Hace ya treinta años de la muerte de Pedro Arrupe, en 1991. Su enorme legado, ponderado por muchos jesuitas y por quienes no lo son, como Juan Negrín, presidente del Gobierno de la II República, o el premio Nobel Severo Ochoa, supone un reconocimiento acorde con su visión renovadora, el ideal evangélico de la justicia, y su compromiso con la labor social.

En Roma, en la iglesia de Gesú, de característica arquitectura jesuítica y hermosos frescos en la cúpula, se encuentra una pequeña lápida que señala la dimensión humana de Pedro Arrupe, principal impulsor de la renovación reciente que hoy reconocen sus compañeros -como así hace José Luis Beneyto, cuando afirma que le mostró cómo aprender de las cosas buenas de este mundo- y recuerdan los antiguos alumnos, sobre el papel de la Compañía de Jesús en la sociedad contemporánea.

Fue en València, donde se celebró, por estas fechas, 31 julio - 1 de agosto de 1973, hace ya casi cincuenta años, el Congreso de la Confederación Europea de Antiguos Alumnos, en el cual la presencia de Pedro Arrupe, fue carismática y estimulante. Su conferencia, “La promoción de la justicia y la formación”; la idea de la justicia, interpretada a la luz de los Evangelios; y la formación, con el propósito de formar hombres “para los demás” - y, “con los demás”, como añadiera su sucesor, Peter-Hans Kolvenbach - resultó todo un revulsivo social.

Pasaron los tiempos de la rígida educación y disciplina ignaciana, pero queda el ejemplo de lo que aquello representa. Tuvo que evolucionar con los años, adaptándose a los signos de cada época, pero manteniendo los principios fundacionales. Así, fueron algunos aleccionados en la militancia y otros educados en la sensibilidad, unos en la ortodoxia y otros desde la disidencia, pero todos manteniendo las virtudes que aquellos maestros encarnaron, y no las enseñanzas que pudieron no practicar.

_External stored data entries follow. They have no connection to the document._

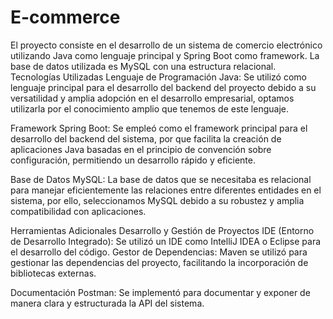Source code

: # E-commerce
El proyecto consiste en el desarrollo de un sistema de comercio electrónico utilizando Java como lenguaje principal y Spring Boot como framework. La base de datos utilizada es MySQL con una estructura relacional.
Tecnologías Utilizadas
Lenguaje de Programación
Java: Se utilizó como lenguaje principal para el desarrollo del backend del proyecto debido a su versatilidad y amplia adopción en el desarrollo empresarial, optamos utilizarla por el conocimiento amplio que tenemos de este lenguaje.

Framework
Spring Boot: Se empleó como el framework principal para el desarrollo del backend del sistema, por que facilita la creación de aplicaciones Java basadas en el principio de convención sobre configuración, permitiendo un desarrollo rápido y eficiente.

Base de Datos
MySQL: La base de datos que se necesitaba es relacional para manejar eficientemente las relaciones entre diferentes entidades en el sistema, por ello, seleccionamos MySQL debido a su robustez y amplia compatibilidad con aplicaciones.

Herramientas Adicionales
Desarrollo y Gestión de Proyectos
IDE (Entorno de Desarrollo Integrado): Se utilizó un IDE como IntelliJ IDEA o Eclipse para el desarrollo del código.
Gestor de Dependencias: Maven se utilizó para gestionar las dependencias del proyecto, facilitando la incorporación de bibliotecas externas.

Documentación
Postman: Se implementó para documentar y exponer de manera clara y estructurada la API del sistema.



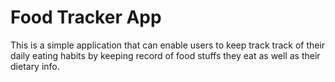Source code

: # Food Tracker App

This is a simple application that can enable users to keep track track of their daily eating habits by keeping record of food stuffs they eat as well as their dietary info.
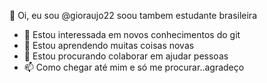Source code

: 👋 Oi, eu sou @gioraujo22 soou tambem estudante brasileira
- 👀 Estou interessada em novos conhecimentos do git
- 🌱 Estou aprendendo muitas coisas novas
- 💞️ Estou procurando colaborar em ajudar pessoas
- 📫 Como chegar até mim e só me procurar..agradeço
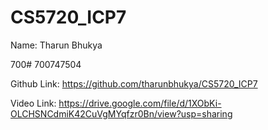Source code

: # CS5720_ICP7

Name: Tharun Bhukya

700# 700747504

Github Link: https://github.com/tharunbhukya/CS5720_ICP7


Video Link: https://drive.google.com/file/d/1XObKi-OLCHSNCdmiK42CuVgMYqfzr0Bn/view?usp=sharing
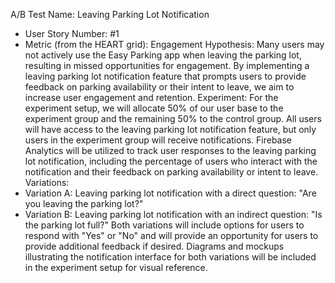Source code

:A/B Test Name: Leaving Parking Lot Notification
* User Story Number: #1
* Metric (from the HEART grid): Engagement
Hypothesis: Many users may not actively use the Easy Parking app when leaving the parking lot, resulting in missed opportunities for engagement. By implementing a leaving parking lot notification feature that prompts users to provide feedback on parking availability or their intent to leave, we aim to increase user engagement and retention.
Experiment:
For the experiment setup, we will allocate 50% of our user base to the experiment group and the remaining 50% to the control group. All users will have access to the leaving parking lot notification feature, but only users in the experiment group will receive notifications. Firebase Analytics will be utilized to track user responses to the leaving parking lot notification, including the percentage of users who interact with the notification and their feedback on parking availability or intent to leave.
Variations:
* Variation A: Leaving parking lot notification with a direct question: "Are you leaving the parking lot?"
* Variation B: Leaving parking lot notification with an indirect question: "Is the parking lot full?"
Both variations will include options for users to respond with "Yes" or "No" and will provide an opportunity for users to provide additional feedback if desired. Diagrams and mockups illustrating the notification interface for both variations will be included in the experiment setup for visual reference.

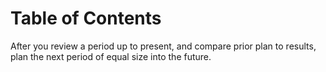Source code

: 
# Table of Contents



After you review a period up to present, and compare prior plan to results, plan the next period of equal size into the future.

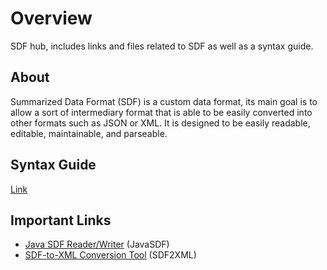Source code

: # Overview
SDF hub, includes links and files related to SDF as well as a syntax guide.

## About
Summarized Data Format (SDF) is a custom data format, its main goal is to allow a sort of intermediary format that is able to be easily converted into other formats such as JSON or XML. It is designed to be easily readable, editable, maintainable, and parseable.

## Syntax Guide
[Link](https://github.com/Maowcraft/SDF/blob/master/SYNTAX.md)

## Important Links
* [Java SDF Reader/Writer](https://github.com/Maowcraft/JavaSDF) (JavaSDF)
* [SDF-to-XML Conversion Tool](https://github.com/Maowcraft/SDF2XML) (SDF2XML)
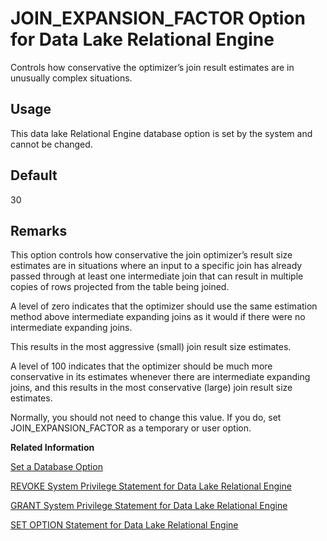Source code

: <!-- loioa63b556984f21015b722b43d1bfa98ce -->

# JOIN\_EXPANSION\_FACTOR Option for Data Lake Relational Engine

Controls how conservative the optimizer’s join result estimates are in unusually complex situations.



<a name="loioa63b556984f21015b722b43d1bfa98ce__section_rv2_mvs_swb"/>

## Usage

This data lake Relational Engine database option is set by the system and cannot be changed.



<a name="loioa63b556984f21015b722b43d1bfa98ce__iq_refso_660"/>

## Default

30



<a name="loioa63b556984f21015b722b43d1bfa98ce__iq_refso_662"/>

## Remarks

This option controls how conservative the join optimizer’s result size estimates are in situations where an input to a specific join has already passed through at least one intermediate join that can result in multiple copies of rows projected from the table being joined.

A level of zero indicates that the optimizer should use the same estimation method above intermediate expanding joins as it would if there were no intermediate expanding joins.

This results in the most aggressive \(small\) join result size estimates.

A level of 100 indicates that the optimizer should be much more conservative in its estimates whenever there are intermediate expanding joins, and this results in the most conservative \(large\) join result size estimates.

Normally, you should not need to change this value. If you do, set JOIN\_EXPANSION\_FACTOR as a temporary or user option.

**Related Information**  


[Set a Database Option](set-a-database-option-0dcb893.md "You set options with the SET OPTION statement.")

[REVOKE System Privilege Statement for Data Lake Relational Engine](../080-sql-statements/revoke-system-privilege-statement-for-data-lake-relational-engine-a3eadda.md "Removes specific system privileges from specific users and the right to administer the privilege.")

[GRANT System Privilege Statement for Data Lake Relational Engine](../080-sql-statements/grant-system-privilege-statement-for-data-lake-relational-engine-a3dfcb0.md "Grants specific system privileges to users or roles, with or without administrative rights.")

[SET OPTION Statement for Data Lake Relational Engine](../080-sql-statements/set-option-statement-for-data-lake-relational-engine-a625da7.md "Changes options that affect the behavior of the database and its compatibility with Transact-SQL. Setting the value of an option can change the behavior for all users or an individual user, in either a temporary or permanent scope.")

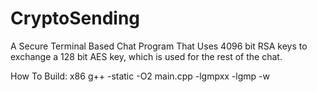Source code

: CryptoSending
=============

A Secure Terminal Based Chat Program That Uses 4096 bit RSA keys to exchange a 128 bit AES key,
which is used for the rest of the chat.

How To Build:
x86
g++ -static -O2 main.cpp -lgmpxx -lgmp -w
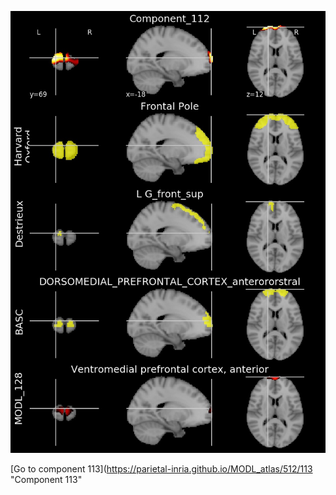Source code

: 


![112](preliminary/112.jpg "Component 112")

[Go to component 113](https://parietal-inria.github.io/MODL_atlas/512/113 "Component 113"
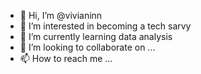 - 👋 Hi, I’m @vivianinn
- 👀 I’m interested in becoming a tech sarvy
- 🌱 I’m currently learning data analysis 
- 💞️ I’m looking to collaborate on ...
- 📫 How to reach me ...

<!---
vivianinn/vivianinn is a ✨ special ✨ repository because its `README.md` (this file) appears on your GitHub profile.
You can click the Preview link to take a look at your changes.
--->
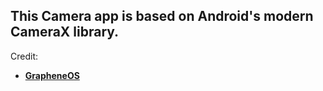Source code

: This Camera app is based on Android's modern CameraX
library.
---------------
Credit:
* [**GrapheneOS**](https://github.com/GrapheneOS)
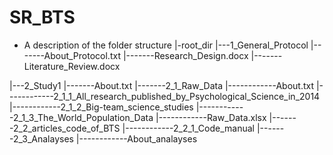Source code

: # SR_BTS
- A description of the folder structure
|-root_dir
|---1_General_Protocol
|-------About_Protocol.txt
|-------Research_Design.docx
|-------Literature_Review.docx


|---2_Study1
|-------About.txt
|-------2_1_Raw_Data
|------------About.txt
|------------2_1_1_All_research_published_by_Psychological_Science_in_2014
|------------2_1_2_Big-team_science_studies
|------------2_1_3_The_World_Population_Data
|------------Raw_Data.xlsx
|-------2_2_articles_code_of_BTS
|------------2_2_1_Code_manual
|-------2_3_Analayses
|------------About_analayses

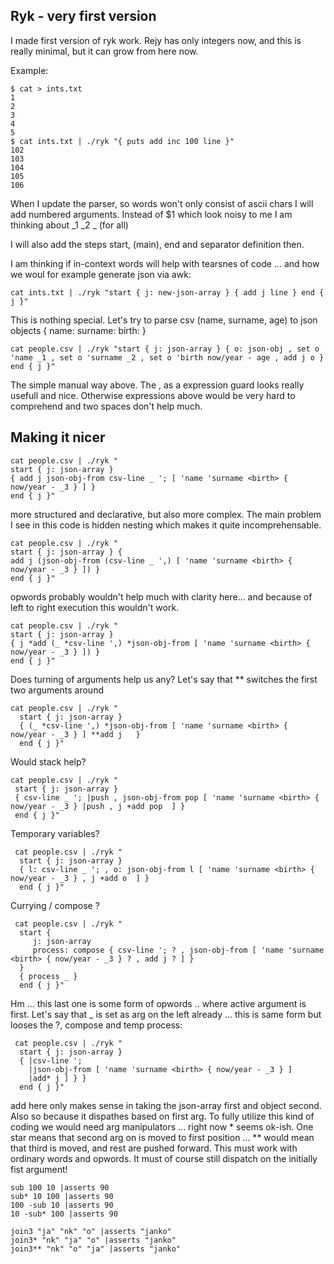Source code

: ## Ryk - very first version

I made first version of ryk work. Rejy has only integers now, and this is really minimal, but it can grow from here now.

Example:

    $ cat > ints.txt
    1
    2
    3
    4
    5
    $ cat ints.txt | ./ryk "{ puts add inc 100 line }"
    102
    103
    104
    105
    106
   
When I update the parser, so words won't only consist of ascii chars I will add numbered arguments. Instead of $1 which look
noisy to me I am thinking about _1 _2 _ (for all)

I will also add the steps start, (main), end and separator definition then.

I am thinking if in-context words will help with tearsnes of code ... and how we woul for example generate json via awk:

    cat ints.txt | ./ryk "start { j: new-json-array } { add j line } end { j }"

This is nothing special. Let's try to parse csv (name, surname, age) to json objects { name: surname: birth: }

    cat people.csv | ./ryk "start { j: json-array } { o: json-obj , set o 'name _1 , set o 'surname _2 , set o 'birth now/year - age , add j o } end { j }"
    
The simple manual way above. The , as a expression guard looks really usefull and nice. Otherwise expressions above would be very hard to comprehend and two spaces don't help much.

## Making it nicer

    cat people.csv | ./ryk "
    start { j: json-array } 
    { add j json-obj-from csv-line _ '; [ 'name 'surname <birth> { now/year - _3 } ] } 
    end { j }"

more structured and declarative, but also more complex. The main problem I see in this code is hidden nesting which makes it quite incomprehensable.

    cat people.csv | ./ryk "
    start { j: json-array } {
    add j (json-obj-from (csv-line _ ',) [ 'name 'surname <birth> { now/year - _3 } ]) } 
    end { j }"

opwords probably wouldn't help much with clarity here... and because of left to right execution this wouldn't work. 

    cat people.csv | ./ryk "
    start { j: json-array } 
    { j *add (_ *csv-line ',) *json-obj-from [ 'name 'surname <birth> { now/year - _3 } ]) } 
    end { j }"

Does turning of arguments help us any? Let's say that ** switches the first two arguments around

    cat people.csv | ./ryk "
      start { j: json-array } 
      { (_ *csv-line ',) *json-obj-from [ 'name 'surname <birth> { now/year - _3 } ] **add j   } 
      end { j }"
      
Would stack help?
      
    cat people.csv | ./ryk "
     start { j: json-array } 
     { csv-line _ '; |push , json-obj-from pop [ 'name 'surname <birth> { now/year - _3 } |push , j +add pop  ] } 
     end { j }"

Temporary variables?
     
     cat people.csv | ./ryk "
      start { j: json-array } 
      { l: csv-line _ '; , o: json-obj-from l [ 'name 'surname <birth> { now/year - _3 } , j +add o  ] } 
      end { j }"
     
Currying / compose ?

     cat people.csv | ./ryk "
      start { 
         j: json-array 
         process: compose { csv-line '; ? , json-obj-from [ 'name 'surname <birth> { now/year - _3 } ? , add j ? ] }
      } 
      { process _ } 
      end { j }"
      
Hm ... this last one is some form of opwords .. where active argument is first. Let's say that _ is set as arg on the left already ... this is same form but looses the ?, compose and temp process:

     cat people.csv | ./ryk "
      start { j: json-array } 
      { |csv-line ';
        |json-obj-from [ 'name 'surname <birth> { now/year - _3 } ]
        |add* j ] } } 
      end { j }"

add here only makes sense in taking the json-array first and object second. Also so because it dispathes based on first arg. 
To fully utilize this kind of coding we would need arg manipulators ... right now * seems ok-ish. One star means that second arg
on is moved to first position ... ** would mean that third is moved, and rest are pushed forward. This must work with ordinary
words and opwords. It must of course still dispatch on the initially fist argument!

    sub 100 10 |asserts 90
    sub* 10 100 |asserts 90
    100 -sub 10 |asserts 90
    10 -sub* 100 |asserts 90
    
    join3 "ja" "nk" "o" |asserts "janko"
    join3* "nk" "ja" "o" |asserts "janko"
    join3** "nk" "o" "ja" |asserts "janko"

Las líneas básicas que Pedro Arrupe quiso impulsar lo fueron en esa dirección cuando -según su biógrafo, Pedro Miguel Lamet- ante la crisis de vocaciones, manifestó, que se requerían hombres para el futuro, pero que su preocupación era más por mantener el espíritu de la Compañía que por la propia congregación. El legado de Pedro Arrupe, sin duda, un legado ejemplar.